Thursday, authorities said this once cold case is now a triple homicide. Wendy Camp, her six year old daughter, Cynthia Britto and Wendy's sister-in-law Lisa Kregear have been missing since May 1992.
Investigators began digging on the property on April 15. A day later, they would find what they believe are remains of Camp, Britto, and Kreager.
The clothing around the 20-year-old skeletons matches what the three were wearing when they disappeared. DNA tests will confirm the identities of the victims, but investigators have no doubt the remains are those of Camp, Britto and Kregear.
It's a day, Wendy's mother had lost hope would ever come.
"At one point I had given up," she said.
The three never returned from a visit with Wendy's young son in Shamrock. She was fighting for visitation of the boy with her ex-husband. Her former mother-in-law Beverly Noe was giving the women a ride home.

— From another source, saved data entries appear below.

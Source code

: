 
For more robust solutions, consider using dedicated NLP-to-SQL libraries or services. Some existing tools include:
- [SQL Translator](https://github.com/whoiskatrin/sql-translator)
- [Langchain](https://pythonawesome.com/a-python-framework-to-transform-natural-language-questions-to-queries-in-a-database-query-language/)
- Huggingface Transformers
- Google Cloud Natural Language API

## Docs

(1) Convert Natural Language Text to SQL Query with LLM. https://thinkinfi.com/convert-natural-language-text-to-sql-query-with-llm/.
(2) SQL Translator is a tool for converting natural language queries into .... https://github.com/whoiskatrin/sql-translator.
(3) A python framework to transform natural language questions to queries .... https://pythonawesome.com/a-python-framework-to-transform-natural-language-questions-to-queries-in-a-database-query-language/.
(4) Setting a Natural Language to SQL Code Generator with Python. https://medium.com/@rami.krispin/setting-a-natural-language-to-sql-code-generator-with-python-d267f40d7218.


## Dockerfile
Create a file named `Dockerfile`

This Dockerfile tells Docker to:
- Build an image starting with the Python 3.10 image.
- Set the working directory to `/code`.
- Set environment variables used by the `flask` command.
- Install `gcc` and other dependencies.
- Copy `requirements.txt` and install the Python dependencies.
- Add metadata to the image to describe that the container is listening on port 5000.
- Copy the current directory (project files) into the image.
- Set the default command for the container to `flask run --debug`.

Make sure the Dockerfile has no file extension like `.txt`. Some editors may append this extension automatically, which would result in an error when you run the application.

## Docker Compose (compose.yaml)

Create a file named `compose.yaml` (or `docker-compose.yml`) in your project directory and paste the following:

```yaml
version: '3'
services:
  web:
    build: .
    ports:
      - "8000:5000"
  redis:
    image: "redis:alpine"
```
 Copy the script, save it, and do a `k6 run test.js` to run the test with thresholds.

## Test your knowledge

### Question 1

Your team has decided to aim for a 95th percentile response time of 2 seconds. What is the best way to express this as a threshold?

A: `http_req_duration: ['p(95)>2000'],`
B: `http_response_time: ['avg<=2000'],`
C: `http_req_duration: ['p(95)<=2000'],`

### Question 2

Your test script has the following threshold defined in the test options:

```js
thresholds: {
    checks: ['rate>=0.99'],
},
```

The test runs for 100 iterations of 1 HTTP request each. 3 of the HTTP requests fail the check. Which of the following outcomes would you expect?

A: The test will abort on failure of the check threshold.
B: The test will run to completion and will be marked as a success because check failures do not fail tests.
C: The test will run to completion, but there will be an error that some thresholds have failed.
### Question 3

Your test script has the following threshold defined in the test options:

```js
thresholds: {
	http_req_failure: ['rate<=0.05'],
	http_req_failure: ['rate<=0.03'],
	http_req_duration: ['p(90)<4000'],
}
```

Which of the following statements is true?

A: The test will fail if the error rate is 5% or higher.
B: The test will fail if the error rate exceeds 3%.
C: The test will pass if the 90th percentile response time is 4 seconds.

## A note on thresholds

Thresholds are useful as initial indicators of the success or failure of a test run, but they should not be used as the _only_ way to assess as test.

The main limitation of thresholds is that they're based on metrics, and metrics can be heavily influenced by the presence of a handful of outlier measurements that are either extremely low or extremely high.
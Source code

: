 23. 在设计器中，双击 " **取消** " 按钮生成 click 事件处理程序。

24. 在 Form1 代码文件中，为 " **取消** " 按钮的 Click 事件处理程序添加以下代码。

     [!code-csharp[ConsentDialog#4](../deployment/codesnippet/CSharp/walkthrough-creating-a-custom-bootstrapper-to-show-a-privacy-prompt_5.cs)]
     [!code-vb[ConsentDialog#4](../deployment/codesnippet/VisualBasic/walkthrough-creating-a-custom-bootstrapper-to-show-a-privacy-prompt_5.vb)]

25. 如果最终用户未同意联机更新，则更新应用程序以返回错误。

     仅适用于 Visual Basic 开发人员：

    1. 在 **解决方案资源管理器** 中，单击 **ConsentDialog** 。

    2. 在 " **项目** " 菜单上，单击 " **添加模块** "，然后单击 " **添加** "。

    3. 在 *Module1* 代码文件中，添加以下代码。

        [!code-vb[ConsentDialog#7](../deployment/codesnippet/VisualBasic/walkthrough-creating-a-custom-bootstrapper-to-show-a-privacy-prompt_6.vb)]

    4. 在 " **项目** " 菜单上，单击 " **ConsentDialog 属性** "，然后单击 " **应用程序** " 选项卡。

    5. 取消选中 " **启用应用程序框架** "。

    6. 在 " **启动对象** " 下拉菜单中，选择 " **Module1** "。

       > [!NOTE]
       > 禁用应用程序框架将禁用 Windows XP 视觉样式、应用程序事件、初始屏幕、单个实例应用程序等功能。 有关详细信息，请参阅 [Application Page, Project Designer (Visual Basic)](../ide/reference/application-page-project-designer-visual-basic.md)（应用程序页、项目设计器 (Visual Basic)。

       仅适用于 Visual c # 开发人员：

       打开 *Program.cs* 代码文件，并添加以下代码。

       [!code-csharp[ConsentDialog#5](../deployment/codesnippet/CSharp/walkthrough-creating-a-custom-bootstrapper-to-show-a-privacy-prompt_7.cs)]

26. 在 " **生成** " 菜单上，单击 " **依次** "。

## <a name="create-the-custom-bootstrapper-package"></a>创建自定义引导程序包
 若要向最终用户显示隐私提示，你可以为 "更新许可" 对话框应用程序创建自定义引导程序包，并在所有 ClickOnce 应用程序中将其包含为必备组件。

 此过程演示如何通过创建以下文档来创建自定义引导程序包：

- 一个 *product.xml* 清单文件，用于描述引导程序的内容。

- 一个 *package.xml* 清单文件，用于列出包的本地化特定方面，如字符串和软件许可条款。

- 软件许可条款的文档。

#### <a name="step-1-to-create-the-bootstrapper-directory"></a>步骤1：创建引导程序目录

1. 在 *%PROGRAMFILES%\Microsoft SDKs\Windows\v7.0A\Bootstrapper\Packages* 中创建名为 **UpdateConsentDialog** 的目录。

"They've gotten away with this for so long, just walked away thinking they can't get us because it's been so long," said Camp's aunt Terry Cooper.
Investigators found the bodies on the former property of Grover Pruitt, Beverly Noe's brother. Within the last month, a family member of Camp's ex-husband Chad Noe led them to the property. Pruitt was arrested and charged Thursday with accessory after the fact – murder 1st degree for his role in concealing the fact the three had been murdered and their bodies dumped in the hole originally dug for a septic tank.
At the time of the murders, he had sold his mother five of his 40 acres of land. It was on those five acres that the bodies were found. Prewitt was booked into the Creek County jail and bond was set at $500,000.
The OSBI believes several others are involved in the crimes.
"Twenty-one years ago, these women were murdered and buried under 8 feet of dirt. It's time for justice in this case," said Lincoln County District Attorney Richard Smotherman.
"It won't be over until I can sit there in that courtroom and hear them pronounce them guilty," said Taylor.
Authorities Thursday said this is just the start of the real investigation. They anticipate there will be more evidence to strengthen the case.